Given the concerns surrounding ESWL in the older population, alternate treatment options include PCNL and ureteroscopy.[95] In a recent paper, Anagnostou et al. reviewed the outcomes for PCNL on 779 patients divided into two age groups: 17–69 years and >70 years of age.[96] No differences were noted in adverse events between the two groups, though there appeared to be a trend towards improved outcomes in the younger population (p = 0.051). Overall PCNL seems to be highly successful and safe, with more then 85% of patients suffering no decrement to their pre-PCNL eGFR postprocedure.[97] For example, in a series of patients where nearly half had at least stage 3 CKD, the eGFR at 1 year increased from 45 to 50 ml/min.[98] However, in another report that tracked patients over 4 years, up to a quarter of the patients experienced a decline in renal function, with patients with diabetes, single kidney and infectious complications found to be at highest risk for progression.[99] In addition to the potential long-term sequelae, acute complications of PCNL can include blood loss, sepsis, renal scarring and perforation of a renal pelvis.
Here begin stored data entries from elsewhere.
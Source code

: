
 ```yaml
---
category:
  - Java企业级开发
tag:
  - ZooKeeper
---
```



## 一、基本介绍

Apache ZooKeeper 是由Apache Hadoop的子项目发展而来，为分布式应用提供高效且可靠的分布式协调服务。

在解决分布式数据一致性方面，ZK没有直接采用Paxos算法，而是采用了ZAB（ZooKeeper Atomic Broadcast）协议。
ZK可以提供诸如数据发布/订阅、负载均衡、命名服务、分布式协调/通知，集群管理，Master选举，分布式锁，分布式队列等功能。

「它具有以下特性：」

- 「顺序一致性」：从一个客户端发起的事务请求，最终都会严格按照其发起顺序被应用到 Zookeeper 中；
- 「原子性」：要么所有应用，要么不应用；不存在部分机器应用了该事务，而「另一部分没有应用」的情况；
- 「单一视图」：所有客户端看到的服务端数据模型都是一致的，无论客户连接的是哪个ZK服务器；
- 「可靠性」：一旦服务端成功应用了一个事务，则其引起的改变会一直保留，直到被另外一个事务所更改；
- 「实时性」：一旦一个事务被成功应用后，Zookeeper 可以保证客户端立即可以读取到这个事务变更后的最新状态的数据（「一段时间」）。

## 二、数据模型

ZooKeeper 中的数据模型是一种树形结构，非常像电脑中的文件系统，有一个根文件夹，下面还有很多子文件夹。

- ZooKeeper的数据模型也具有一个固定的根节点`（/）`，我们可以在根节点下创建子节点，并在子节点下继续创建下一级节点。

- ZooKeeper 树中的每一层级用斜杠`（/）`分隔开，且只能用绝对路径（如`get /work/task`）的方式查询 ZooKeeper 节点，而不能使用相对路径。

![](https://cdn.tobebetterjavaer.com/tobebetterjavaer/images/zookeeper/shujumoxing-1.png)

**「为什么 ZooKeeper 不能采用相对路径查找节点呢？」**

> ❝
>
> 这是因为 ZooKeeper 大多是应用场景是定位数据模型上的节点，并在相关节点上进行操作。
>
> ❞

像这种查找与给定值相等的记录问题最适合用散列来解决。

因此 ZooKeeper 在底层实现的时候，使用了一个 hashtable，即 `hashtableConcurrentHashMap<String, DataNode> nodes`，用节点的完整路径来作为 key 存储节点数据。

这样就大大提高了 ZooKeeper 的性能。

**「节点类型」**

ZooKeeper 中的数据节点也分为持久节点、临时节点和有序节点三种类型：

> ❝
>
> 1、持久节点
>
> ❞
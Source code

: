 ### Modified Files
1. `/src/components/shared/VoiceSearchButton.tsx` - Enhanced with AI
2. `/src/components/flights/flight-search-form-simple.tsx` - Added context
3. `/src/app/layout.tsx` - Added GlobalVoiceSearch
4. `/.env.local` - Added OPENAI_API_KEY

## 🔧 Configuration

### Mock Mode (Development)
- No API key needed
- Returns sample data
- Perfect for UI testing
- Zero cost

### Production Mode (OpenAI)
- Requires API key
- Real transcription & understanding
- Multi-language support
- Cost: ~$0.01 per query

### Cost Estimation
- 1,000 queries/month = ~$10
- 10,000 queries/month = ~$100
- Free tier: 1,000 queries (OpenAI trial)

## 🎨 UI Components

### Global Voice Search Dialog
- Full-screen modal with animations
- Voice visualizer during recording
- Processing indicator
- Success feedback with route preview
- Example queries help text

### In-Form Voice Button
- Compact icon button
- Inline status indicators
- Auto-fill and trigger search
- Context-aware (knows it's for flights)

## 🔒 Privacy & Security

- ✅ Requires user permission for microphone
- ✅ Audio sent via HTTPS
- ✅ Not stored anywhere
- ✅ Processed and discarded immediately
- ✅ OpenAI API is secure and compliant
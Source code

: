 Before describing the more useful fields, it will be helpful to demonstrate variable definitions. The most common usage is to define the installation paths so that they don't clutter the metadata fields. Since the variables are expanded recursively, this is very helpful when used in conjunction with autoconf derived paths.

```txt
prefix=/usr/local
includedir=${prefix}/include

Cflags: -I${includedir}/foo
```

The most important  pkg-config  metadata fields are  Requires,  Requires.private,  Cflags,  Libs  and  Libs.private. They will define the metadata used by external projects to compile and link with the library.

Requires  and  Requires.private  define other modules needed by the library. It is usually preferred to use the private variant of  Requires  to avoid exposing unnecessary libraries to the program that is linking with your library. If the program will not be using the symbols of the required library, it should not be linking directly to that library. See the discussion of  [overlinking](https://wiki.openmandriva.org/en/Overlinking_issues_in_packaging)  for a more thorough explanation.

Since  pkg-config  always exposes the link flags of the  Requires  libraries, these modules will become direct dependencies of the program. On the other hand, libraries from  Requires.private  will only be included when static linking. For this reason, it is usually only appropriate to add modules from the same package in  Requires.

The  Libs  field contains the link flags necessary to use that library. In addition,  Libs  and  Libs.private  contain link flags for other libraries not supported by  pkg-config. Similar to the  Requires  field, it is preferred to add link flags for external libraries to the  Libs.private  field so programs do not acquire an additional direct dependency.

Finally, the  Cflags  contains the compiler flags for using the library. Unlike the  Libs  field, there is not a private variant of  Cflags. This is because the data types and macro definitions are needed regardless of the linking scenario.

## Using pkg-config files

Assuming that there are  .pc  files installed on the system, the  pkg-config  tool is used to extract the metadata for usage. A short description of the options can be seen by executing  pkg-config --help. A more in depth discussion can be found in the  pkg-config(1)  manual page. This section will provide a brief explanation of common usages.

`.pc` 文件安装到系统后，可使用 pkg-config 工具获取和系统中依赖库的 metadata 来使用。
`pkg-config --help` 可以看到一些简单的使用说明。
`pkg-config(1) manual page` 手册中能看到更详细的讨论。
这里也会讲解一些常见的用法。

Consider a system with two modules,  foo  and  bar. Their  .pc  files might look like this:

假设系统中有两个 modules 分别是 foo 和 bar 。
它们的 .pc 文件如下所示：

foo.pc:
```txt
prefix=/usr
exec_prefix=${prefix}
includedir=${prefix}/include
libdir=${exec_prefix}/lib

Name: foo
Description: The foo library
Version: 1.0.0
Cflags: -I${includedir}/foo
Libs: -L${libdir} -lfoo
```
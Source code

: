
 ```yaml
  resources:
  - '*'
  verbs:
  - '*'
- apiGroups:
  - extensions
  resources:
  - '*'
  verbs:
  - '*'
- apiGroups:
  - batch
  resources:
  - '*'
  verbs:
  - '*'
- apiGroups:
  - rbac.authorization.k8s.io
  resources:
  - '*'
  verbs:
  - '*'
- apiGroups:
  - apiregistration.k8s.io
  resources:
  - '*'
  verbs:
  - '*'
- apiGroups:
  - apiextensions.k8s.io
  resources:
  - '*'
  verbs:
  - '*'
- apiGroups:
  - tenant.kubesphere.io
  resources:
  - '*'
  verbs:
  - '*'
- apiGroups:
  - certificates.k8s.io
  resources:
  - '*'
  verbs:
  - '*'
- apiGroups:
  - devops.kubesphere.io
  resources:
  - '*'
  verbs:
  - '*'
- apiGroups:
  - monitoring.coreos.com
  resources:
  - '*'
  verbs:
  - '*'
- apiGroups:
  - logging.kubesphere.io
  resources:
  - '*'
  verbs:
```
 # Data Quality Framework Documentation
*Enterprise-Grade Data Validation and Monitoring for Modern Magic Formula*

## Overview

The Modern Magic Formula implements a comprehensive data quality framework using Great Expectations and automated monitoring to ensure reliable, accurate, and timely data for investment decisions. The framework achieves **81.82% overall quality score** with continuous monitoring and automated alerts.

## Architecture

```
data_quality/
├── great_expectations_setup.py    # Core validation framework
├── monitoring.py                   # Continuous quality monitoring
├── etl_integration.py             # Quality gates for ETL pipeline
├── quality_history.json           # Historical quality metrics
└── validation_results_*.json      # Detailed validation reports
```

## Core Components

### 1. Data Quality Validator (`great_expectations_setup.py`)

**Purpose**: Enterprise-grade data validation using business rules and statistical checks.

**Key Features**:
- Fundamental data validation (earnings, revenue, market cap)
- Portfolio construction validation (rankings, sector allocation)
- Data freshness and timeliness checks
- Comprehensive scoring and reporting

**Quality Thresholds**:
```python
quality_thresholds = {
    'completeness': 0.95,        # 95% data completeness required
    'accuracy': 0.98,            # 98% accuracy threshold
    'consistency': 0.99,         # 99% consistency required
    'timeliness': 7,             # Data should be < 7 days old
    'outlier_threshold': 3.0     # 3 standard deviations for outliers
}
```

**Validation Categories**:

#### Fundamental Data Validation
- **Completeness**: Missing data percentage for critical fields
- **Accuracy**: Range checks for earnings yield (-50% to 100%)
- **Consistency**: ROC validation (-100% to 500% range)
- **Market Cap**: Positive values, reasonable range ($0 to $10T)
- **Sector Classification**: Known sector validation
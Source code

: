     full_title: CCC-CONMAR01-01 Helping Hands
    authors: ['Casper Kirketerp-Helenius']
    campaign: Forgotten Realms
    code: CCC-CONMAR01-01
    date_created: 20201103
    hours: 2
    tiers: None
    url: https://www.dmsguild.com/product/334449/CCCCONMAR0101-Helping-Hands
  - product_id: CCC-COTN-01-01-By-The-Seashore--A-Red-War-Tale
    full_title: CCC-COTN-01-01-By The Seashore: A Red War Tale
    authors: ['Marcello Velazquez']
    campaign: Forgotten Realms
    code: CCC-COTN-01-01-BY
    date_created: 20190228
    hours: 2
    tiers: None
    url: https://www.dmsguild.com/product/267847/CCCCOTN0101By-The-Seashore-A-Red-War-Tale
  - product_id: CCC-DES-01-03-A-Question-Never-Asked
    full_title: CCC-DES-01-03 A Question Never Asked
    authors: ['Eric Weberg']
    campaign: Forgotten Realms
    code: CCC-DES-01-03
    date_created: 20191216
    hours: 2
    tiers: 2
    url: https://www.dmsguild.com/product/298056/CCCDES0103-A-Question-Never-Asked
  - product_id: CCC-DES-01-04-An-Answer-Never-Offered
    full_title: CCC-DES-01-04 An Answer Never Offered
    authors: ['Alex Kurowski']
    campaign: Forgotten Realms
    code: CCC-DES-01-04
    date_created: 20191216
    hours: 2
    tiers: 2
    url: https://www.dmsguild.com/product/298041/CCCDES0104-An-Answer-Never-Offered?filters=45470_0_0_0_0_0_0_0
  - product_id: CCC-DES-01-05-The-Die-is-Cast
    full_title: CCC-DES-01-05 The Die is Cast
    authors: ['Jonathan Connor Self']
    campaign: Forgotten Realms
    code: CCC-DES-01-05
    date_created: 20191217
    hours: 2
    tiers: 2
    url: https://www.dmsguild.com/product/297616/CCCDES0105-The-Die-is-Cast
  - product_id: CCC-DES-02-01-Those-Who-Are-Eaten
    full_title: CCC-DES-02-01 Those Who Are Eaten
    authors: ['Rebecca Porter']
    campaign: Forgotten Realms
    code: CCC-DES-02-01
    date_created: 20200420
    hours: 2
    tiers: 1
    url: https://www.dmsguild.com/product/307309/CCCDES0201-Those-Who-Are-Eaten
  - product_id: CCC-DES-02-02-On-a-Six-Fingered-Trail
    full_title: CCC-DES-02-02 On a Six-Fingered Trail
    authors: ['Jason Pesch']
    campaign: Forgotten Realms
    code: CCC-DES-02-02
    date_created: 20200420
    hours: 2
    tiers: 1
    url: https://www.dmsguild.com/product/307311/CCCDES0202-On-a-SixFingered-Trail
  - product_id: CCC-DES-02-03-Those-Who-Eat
Given the issues previously outlined, we favor ureteroscopic management of stone disease as the initial approach in older patients with CKD whenever possible. Although complications of ureteroscopy can include ureteral injury, ureteral or urethral stricture and sepsis,[100] it is generally a well-tolerated procedure and one that can be performed safely in patients receiving anticoagulation or antiplatelet agents,[101] which is of greater importance in the geriatric population. In a key paper, Turna et al. compared the surgical outcomes of 37 patients receiving either warfarin, aspirin or clopidogrel who underwent ureteroscopy with holmium: YAG laser lithotripsy for management of intrarenal stones to a group of 37 patients matched for stone size, location and total stone burden but who were not anticoagulated.[101] Intraoperative visibility was not compromised in any anticoagulated patient, and no blood transfusions were required in either group as no hemorrhagic complications were noted. At 1 month postoperatively, the stone-free rates were similar between the two groups.